Wetzel retired at the end of May, after a five-decade academic career. On June 1, Michael Sweeney entered the president’s office at the seminary, a pink-marble-and-limestone building perched on a bluff overlooking Milligan College, near Johnson City, Tennessee.

Sweeney worked in Papua New Guinea as a Bible translator for 15 years before coming to Emmanuel three years ago to teach courses in world mission and New Testament. He is the fifth president in the 44-year history of the seminary. (Wetzel also served on the mission field, leading Springdale College, a new theological school in England, for 11 years.)

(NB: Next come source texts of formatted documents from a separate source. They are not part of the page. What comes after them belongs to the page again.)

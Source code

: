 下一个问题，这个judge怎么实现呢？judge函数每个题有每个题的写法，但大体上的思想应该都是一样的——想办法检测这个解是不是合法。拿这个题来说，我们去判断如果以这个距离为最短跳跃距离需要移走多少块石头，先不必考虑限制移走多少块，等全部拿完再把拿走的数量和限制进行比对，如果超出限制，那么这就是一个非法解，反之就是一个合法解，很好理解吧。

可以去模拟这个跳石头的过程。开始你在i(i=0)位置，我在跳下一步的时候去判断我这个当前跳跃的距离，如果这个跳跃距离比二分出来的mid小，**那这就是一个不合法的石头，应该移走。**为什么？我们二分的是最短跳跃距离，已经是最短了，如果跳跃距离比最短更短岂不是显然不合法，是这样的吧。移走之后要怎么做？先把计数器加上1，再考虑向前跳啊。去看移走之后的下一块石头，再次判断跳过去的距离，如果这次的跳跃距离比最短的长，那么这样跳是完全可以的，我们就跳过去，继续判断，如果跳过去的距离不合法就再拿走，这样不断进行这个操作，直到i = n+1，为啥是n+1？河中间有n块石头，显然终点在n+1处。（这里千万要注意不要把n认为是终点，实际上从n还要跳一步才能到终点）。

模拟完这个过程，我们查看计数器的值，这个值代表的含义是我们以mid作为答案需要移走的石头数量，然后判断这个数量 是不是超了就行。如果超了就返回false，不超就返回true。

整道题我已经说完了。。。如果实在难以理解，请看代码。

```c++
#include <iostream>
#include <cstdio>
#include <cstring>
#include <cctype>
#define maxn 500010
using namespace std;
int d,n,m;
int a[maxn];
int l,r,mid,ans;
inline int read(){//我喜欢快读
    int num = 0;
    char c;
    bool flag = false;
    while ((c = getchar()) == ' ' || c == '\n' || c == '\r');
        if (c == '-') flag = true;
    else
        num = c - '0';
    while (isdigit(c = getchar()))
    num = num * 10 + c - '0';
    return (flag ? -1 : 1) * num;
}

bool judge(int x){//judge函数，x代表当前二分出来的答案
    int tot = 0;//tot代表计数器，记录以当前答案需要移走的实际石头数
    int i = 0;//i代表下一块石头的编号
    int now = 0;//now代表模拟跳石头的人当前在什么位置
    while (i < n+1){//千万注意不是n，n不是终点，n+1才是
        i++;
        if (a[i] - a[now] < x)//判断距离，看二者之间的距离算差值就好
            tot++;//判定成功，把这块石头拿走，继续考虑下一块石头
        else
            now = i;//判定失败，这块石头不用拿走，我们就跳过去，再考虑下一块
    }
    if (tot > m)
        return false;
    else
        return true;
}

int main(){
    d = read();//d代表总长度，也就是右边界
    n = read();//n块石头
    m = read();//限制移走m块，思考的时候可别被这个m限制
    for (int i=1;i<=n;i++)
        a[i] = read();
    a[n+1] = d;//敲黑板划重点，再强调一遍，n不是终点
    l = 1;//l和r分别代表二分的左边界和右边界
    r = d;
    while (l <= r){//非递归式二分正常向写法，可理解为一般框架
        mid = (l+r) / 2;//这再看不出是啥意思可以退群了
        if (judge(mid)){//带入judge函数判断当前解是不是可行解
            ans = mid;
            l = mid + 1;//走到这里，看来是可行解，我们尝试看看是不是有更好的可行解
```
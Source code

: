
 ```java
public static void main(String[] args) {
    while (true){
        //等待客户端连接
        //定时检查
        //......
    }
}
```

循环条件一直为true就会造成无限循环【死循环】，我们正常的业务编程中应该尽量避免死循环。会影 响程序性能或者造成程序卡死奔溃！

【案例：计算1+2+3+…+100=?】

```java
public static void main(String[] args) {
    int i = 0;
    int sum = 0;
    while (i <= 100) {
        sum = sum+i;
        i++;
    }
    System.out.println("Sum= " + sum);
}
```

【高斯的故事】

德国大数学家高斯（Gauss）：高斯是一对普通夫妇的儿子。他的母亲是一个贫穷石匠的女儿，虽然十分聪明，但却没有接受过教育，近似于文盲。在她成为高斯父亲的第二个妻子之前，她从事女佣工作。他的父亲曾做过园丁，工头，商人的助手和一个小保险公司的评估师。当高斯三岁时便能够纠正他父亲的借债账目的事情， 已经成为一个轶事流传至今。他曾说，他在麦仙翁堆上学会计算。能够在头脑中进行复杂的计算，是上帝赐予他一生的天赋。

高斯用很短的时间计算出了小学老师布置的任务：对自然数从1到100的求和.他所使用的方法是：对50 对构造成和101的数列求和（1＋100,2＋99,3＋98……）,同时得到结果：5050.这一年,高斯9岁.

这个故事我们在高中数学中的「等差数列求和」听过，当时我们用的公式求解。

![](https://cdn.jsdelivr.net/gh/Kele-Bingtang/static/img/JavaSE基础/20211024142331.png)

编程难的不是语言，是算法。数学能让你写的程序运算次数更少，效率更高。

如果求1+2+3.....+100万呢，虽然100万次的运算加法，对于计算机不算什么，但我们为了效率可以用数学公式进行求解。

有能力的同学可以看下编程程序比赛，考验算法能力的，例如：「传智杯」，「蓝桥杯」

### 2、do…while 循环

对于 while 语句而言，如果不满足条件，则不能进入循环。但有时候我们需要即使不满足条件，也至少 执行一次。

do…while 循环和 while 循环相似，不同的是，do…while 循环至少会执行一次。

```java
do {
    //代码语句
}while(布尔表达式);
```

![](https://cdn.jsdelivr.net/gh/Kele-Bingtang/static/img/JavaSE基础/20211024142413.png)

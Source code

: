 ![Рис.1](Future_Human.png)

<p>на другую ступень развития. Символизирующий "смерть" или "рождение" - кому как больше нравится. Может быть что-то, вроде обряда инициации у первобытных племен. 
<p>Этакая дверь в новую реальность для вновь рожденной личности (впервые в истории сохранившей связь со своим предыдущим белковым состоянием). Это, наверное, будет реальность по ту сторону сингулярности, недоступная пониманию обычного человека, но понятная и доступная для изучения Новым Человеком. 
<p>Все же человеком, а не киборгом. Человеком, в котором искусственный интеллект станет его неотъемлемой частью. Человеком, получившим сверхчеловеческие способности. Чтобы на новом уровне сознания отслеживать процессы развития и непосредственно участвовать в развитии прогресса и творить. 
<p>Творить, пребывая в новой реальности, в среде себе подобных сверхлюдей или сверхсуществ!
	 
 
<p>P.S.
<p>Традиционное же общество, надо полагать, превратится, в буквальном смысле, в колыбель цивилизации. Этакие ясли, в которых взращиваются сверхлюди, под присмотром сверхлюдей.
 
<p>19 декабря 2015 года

“What we do best is prepare people for ministry in community, and so we want to model what it means to be the church,” Wetzel said. “The early days of Emmanuel were very ‘heady,’ influenced by the Enlightenment. It’s not that we’ve abandoned that, but we put more emphasis now on helping students create and experience a sense of community.”

Perhaps the most visible symbol of that emphasis, and the most tangible legacy of Wetzel’s presidency, is Emmanuel Village. The student-housing project, 10 years in planning and building, was designed to emulate a small English village—complete with stone “cottages,” winding streets, and a community center—not because Wetzel is an Anglophile, but to nurture a community that would be absent in cookie-cutter apartments.

There’s literally a price to be paid, however, particularly during a decade when seminary enrollment nationwide was stagnant. Emmanuel, with a $3.5 million annual operating budget, carries an $8 million debt, mostly in a $7.5 million, 20-year bond program that funded the last phase of the village and other projects. The past year’s economic downturn took a toll as well. Although no faculty members were released, several staff members were laid off. The actions were painful, Wetzel said, but the school has kept its strong donor base and holds $24 million in assets.

Sweeney is taking office not only during difficult financial times but also in a changing church atmosphere.

“Colleges and seminaries aren’t as influential as they once were,” Sweeney said. “The most influential leaders now are ministers of large churches. In many Christian churches, degrees don’t mean as much as they once did. A lot of people just want to take a class or two. So we must relate more closely to the churches and be aware of issues they contend with and help the ministers develop the gifts they have.”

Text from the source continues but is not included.